PROMPT: Go through the material and copy each line in which the word "single" shows up.
....................
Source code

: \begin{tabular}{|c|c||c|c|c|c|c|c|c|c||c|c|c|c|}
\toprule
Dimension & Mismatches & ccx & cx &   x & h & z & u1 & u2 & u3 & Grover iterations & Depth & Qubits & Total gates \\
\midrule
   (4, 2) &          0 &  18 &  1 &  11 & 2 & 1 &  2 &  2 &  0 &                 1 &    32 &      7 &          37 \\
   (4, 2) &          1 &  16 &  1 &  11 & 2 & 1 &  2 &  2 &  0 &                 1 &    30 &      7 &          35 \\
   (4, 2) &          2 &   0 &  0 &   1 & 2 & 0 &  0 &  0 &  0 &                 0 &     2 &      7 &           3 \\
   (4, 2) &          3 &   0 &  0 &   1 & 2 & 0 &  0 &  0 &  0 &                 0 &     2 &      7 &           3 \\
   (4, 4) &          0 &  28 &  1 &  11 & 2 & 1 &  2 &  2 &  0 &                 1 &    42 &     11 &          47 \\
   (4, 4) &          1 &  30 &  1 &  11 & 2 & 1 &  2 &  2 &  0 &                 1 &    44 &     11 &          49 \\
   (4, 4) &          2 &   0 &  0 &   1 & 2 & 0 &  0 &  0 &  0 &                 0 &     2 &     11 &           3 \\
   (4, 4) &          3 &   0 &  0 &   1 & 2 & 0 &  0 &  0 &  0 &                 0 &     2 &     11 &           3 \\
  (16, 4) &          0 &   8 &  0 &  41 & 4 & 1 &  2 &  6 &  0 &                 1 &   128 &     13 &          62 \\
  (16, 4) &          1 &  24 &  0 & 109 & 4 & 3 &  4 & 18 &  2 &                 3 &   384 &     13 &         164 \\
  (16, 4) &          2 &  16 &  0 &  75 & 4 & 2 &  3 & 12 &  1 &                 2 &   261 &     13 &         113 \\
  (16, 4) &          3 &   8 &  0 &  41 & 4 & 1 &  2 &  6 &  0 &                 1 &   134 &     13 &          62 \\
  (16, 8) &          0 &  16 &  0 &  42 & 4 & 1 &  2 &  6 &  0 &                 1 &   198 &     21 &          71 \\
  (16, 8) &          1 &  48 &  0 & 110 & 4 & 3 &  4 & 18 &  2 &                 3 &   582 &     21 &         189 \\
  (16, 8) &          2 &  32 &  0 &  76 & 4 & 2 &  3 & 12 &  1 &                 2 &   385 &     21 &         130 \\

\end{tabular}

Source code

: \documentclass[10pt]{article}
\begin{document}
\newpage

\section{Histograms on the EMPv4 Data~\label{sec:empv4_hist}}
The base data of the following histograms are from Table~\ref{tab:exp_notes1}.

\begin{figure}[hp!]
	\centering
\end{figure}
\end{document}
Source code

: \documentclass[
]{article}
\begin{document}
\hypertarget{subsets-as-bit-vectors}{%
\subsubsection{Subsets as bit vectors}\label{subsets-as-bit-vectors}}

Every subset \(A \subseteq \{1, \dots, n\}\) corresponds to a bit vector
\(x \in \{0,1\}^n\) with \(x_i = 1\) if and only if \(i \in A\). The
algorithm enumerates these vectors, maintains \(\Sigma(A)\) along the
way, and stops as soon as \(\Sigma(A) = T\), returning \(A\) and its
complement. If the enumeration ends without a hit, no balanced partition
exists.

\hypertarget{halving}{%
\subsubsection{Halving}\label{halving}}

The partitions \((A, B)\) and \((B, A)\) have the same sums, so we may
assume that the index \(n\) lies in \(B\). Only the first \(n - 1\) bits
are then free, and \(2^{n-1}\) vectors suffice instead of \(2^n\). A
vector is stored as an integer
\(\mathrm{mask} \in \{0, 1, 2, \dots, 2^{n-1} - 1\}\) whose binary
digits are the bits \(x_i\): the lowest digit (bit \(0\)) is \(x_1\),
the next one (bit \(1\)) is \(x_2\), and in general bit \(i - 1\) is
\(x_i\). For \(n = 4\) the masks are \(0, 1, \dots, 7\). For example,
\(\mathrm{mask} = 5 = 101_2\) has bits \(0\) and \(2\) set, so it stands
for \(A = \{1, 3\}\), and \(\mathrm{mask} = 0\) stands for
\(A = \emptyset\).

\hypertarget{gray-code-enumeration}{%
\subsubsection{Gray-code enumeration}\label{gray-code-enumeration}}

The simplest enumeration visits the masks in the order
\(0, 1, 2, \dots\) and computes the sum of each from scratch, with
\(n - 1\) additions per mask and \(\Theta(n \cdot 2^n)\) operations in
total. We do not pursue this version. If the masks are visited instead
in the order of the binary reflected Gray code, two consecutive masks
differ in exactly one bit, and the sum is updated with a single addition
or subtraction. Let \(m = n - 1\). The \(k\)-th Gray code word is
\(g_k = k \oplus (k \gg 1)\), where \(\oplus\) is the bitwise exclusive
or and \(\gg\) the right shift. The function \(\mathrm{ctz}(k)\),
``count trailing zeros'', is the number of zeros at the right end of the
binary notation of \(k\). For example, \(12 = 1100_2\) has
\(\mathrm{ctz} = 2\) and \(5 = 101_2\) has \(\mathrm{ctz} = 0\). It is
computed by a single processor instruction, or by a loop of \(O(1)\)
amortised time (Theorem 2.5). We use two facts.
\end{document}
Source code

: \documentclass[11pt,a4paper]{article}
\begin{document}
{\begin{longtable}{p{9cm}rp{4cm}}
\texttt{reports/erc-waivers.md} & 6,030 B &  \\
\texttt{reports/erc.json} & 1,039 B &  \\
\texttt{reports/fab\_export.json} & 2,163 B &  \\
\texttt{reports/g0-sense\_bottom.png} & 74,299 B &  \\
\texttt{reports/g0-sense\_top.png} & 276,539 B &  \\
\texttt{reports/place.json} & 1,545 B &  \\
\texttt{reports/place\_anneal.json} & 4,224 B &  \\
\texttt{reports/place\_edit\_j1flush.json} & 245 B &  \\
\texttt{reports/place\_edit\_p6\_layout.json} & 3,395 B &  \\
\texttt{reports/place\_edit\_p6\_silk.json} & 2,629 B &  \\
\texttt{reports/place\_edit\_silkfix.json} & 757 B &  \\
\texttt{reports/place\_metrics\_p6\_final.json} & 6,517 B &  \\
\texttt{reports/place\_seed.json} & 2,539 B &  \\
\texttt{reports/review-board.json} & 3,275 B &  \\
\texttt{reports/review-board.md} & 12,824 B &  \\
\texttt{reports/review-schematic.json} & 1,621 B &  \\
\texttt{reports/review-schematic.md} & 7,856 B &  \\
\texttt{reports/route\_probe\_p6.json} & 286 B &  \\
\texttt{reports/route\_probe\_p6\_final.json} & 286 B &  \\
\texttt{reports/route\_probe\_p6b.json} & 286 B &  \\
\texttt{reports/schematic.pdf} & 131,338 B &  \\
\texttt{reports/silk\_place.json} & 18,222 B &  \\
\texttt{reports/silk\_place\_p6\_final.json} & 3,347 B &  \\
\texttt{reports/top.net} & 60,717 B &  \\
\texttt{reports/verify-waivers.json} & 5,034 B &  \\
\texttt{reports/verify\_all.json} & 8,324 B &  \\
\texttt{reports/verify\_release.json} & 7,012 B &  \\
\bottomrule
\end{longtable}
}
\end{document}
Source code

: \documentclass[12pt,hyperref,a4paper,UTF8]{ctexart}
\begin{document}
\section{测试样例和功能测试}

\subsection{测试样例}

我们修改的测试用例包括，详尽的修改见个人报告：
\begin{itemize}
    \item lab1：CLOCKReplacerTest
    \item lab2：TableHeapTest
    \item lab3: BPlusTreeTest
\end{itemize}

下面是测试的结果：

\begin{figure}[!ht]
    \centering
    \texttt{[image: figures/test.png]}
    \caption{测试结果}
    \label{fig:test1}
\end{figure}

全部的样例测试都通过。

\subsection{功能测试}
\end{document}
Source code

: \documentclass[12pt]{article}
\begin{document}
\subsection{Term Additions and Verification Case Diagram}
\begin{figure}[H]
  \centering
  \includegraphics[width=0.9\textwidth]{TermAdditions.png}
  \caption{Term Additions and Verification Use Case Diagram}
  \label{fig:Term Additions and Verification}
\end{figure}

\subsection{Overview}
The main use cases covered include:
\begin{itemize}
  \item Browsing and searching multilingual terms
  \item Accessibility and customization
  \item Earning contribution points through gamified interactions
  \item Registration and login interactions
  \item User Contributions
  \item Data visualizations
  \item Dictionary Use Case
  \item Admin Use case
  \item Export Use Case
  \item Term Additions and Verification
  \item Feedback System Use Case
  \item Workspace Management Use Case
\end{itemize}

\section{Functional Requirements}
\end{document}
....................
EXERCISE RESULT:
differ in exactly one bit, and the sum is updated with a single addition
computed by a single processor instruction, or by a loop of \(O(1)\)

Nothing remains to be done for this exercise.